Picture by Jovan Ukropina
You probably already know how the origins of the Jack O' Lantern are associated with an Irish blacksmith named Jack, known as "Stingy Jack" due to his greed. When he died, he was refused entrance to either Heaven or Hell, instead being forced to wander eternally between them. There are a few different explanations as to why the Devil wouldn't let him into Hell, but the most common seems to be that Jack had tricked and trapped Satan on an earlier occasion. I've seen stories about people being too bad for Heaven and too good for Hell in other places as well (I think Ibsen used it in Peer Gynt), which certainly isn't in line with the modern fundamentalist Christian idea that everyone goes to Hell by default. Then again, these fundamentalists also tend to believe that the origins of Halloween and the Jack O' Lantern have to do with human sacrifice among the Druids. I'll get back to that idea later, but I should really finish the story of Jack first, shouldn't I? Although the Devil won't let him into Hell, he gives Jack an ember to light his way in the darkness, and Jack carries this around inside a turnip.

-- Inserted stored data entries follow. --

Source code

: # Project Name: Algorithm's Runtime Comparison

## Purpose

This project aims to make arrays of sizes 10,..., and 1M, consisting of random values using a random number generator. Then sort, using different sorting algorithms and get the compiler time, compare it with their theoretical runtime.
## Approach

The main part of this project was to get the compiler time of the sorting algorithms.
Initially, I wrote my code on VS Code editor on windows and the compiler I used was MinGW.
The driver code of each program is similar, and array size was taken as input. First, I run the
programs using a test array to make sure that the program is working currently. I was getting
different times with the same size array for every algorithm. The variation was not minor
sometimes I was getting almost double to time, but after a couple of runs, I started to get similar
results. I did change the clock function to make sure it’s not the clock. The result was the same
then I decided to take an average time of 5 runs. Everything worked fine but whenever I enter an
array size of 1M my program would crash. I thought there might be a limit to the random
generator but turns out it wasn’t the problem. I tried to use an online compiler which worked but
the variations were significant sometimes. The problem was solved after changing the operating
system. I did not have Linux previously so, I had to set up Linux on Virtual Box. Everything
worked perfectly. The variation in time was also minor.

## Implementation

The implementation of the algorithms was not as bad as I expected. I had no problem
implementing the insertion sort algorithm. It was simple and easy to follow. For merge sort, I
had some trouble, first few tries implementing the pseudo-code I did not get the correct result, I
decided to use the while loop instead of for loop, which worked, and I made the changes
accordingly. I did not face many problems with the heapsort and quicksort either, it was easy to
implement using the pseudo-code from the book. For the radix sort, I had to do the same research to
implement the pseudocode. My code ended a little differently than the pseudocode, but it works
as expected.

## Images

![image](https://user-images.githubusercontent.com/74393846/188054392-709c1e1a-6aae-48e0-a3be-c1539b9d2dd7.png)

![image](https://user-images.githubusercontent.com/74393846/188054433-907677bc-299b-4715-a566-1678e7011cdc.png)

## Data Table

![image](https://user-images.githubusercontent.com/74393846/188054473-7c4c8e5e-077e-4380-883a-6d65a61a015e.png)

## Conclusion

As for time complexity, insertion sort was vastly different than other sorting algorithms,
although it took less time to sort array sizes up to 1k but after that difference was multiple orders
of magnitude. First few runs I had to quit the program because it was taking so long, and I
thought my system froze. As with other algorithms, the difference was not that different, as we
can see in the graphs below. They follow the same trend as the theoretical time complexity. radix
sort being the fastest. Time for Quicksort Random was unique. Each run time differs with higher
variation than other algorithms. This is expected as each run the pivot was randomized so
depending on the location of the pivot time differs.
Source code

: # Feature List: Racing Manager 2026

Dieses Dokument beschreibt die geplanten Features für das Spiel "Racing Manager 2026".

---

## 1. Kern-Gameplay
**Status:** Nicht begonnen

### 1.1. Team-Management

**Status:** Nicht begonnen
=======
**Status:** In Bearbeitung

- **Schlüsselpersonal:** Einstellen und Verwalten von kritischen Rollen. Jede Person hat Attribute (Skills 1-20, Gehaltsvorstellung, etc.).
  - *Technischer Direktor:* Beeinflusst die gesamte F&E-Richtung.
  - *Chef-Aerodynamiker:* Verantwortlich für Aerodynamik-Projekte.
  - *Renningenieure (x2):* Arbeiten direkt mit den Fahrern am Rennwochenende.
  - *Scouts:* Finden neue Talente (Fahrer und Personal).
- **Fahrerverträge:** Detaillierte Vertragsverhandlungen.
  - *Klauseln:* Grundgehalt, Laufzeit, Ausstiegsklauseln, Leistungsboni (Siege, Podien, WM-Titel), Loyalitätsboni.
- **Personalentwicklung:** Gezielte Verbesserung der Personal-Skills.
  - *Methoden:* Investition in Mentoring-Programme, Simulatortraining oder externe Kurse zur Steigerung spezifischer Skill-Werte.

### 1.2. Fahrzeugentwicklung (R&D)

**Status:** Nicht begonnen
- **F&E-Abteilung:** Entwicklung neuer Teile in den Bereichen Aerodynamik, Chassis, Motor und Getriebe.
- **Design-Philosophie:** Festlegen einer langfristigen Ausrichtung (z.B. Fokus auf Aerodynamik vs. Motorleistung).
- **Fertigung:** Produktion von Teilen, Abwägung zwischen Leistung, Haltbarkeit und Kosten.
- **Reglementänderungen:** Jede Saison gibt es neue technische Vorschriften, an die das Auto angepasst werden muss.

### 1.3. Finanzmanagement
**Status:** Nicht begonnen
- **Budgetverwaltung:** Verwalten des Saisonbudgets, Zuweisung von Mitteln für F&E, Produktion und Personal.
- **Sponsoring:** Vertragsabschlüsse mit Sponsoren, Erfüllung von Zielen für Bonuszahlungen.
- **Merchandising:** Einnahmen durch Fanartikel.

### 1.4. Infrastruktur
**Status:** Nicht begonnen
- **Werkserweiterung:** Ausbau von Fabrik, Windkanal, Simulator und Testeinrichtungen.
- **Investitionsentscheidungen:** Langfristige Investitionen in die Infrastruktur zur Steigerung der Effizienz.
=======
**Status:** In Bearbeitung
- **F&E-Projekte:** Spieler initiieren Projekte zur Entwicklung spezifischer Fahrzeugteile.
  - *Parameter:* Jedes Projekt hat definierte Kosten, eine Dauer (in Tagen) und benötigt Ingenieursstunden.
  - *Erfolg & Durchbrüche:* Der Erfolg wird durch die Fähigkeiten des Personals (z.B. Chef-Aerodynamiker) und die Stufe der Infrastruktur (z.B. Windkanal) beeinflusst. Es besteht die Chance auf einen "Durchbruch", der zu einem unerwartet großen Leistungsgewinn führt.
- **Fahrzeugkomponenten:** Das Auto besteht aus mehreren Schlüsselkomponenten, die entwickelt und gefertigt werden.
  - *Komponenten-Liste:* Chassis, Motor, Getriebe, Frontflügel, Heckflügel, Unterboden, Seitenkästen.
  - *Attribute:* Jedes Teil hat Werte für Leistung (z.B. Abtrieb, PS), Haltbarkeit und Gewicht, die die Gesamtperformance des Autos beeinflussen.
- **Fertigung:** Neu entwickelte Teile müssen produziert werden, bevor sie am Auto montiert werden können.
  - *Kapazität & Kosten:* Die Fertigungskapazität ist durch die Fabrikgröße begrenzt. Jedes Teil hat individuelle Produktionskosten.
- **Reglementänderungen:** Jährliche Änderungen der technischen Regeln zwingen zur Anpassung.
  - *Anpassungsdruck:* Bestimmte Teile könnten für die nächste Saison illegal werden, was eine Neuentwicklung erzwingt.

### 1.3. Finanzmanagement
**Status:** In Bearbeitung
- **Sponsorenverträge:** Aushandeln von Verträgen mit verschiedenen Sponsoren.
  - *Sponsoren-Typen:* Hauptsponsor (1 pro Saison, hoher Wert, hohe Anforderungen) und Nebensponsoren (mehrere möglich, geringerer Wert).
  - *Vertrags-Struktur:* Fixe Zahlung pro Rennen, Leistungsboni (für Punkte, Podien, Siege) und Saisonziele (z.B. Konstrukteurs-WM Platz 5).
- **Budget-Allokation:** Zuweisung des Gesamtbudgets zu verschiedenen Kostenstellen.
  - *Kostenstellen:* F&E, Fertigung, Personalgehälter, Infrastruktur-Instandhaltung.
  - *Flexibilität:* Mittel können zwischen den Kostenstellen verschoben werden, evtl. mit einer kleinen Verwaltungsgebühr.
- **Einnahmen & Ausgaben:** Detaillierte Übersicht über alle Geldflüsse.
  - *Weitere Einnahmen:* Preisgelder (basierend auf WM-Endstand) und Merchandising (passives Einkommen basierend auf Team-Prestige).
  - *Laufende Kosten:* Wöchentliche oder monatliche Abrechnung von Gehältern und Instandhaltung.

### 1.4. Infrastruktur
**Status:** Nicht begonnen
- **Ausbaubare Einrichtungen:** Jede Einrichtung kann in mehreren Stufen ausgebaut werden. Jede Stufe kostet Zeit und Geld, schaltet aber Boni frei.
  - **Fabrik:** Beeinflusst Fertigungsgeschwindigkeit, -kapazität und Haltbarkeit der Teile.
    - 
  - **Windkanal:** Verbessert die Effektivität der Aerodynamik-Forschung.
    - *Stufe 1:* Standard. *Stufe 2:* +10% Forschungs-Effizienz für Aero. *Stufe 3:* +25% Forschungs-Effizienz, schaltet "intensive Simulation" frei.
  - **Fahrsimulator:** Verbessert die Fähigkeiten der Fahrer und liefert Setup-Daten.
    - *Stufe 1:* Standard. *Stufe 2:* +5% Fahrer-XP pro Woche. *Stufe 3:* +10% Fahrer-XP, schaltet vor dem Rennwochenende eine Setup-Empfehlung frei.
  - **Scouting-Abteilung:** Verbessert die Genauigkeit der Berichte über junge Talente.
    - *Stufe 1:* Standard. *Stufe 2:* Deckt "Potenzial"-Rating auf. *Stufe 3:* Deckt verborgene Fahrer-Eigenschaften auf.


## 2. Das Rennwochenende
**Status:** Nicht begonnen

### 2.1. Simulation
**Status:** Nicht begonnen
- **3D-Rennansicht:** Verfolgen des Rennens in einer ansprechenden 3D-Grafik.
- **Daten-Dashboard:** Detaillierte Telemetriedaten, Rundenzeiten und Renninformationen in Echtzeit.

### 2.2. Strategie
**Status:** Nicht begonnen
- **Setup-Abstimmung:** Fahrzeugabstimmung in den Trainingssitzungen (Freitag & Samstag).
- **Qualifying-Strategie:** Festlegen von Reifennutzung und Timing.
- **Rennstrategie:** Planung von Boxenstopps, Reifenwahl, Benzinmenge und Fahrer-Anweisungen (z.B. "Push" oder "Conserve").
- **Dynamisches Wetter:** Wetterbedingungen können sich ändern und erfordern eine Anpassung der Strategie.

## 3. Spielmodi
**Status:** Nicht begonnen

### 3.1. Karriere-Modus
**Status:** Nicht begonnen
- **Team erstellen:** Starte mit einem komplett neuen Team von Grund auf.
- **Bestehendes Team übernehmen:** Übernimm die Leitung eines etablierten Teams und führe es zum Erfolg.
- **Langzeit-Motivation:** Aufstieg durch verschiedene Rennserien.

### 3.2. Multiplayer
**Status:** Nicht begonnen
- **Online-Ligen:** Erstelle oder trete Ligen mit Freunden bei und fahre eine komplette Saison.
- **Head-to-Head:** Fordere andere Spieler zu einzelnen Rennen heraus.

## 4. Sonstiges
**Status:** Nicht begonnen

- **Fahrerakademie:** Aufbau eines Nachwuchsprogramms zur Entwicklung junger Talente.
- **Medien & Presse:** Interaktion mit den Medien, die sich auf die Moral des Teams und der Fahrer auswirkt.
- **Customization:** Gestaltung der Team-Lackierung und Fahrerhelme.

When the Irish brought the tradition of making lanterns out of vegetables to North America, they began using pumpkins instead, as they were better suited to the task. It seems that carved vegetables were associated with the harvest season for some time, but it wasn't until the nineteenth century that they were specifically linked to Halloween.
Turning our attention back to the fundamentalists, our old friend Jack Chick paints the rather absurd notion that Jack O' Lanterns were left by the Druids in exchange for human sacrifices, which in turn means Halloween is of the Devil. There is some evidence that the Celts practiced human sacrifice (although the main sources for this are from their enemies, the Romans), but I don't know of any indication outside fundamentalist propaganda that it was associated with Samhain. The autumnal festival was about the harvest and the slaughter of cattle, not children. It was also the beginning of the dark half of the Celtic calendar, and the time when the boundaries between the worlds of the living and the dead break down. (That kind of seems to me like it would be the WORST time to practice human sacrifice, as it would just result in more ghosts to terrorize the land.) Bonfires and costumes were used to drive off or placate the invading spirits.
Picture by Marie Jamieson
Trick-or-treating, of course, started with the tradition of Druids going door to door to kidnap children for sacrifices. No, wait, that's another Chick idea. It's actually more likely to derive from a practice originally associated not with Halloween or Samhain, but with Christmas. During the Middle Ages, Christmas was a time when peasants would beg for food at the homes of wealthy lords. The beggars could get quite rowdy and violent, which is a significant part of why Oliver Cromwell banned the celebration of Christmas. It wasn't until later that Christmas evolved into a much calmer holiday, and the door-to-door rowdiness was transferred over to Halloween. The Wikipedia article on trick-or-treating states that there was also a similar practice known as "souling," when the poor would go out on All Saints' Day and beg for food door-to-door in exchange for prayers. The article also says, however, that there's no evidence that souling was ever practiced in North America.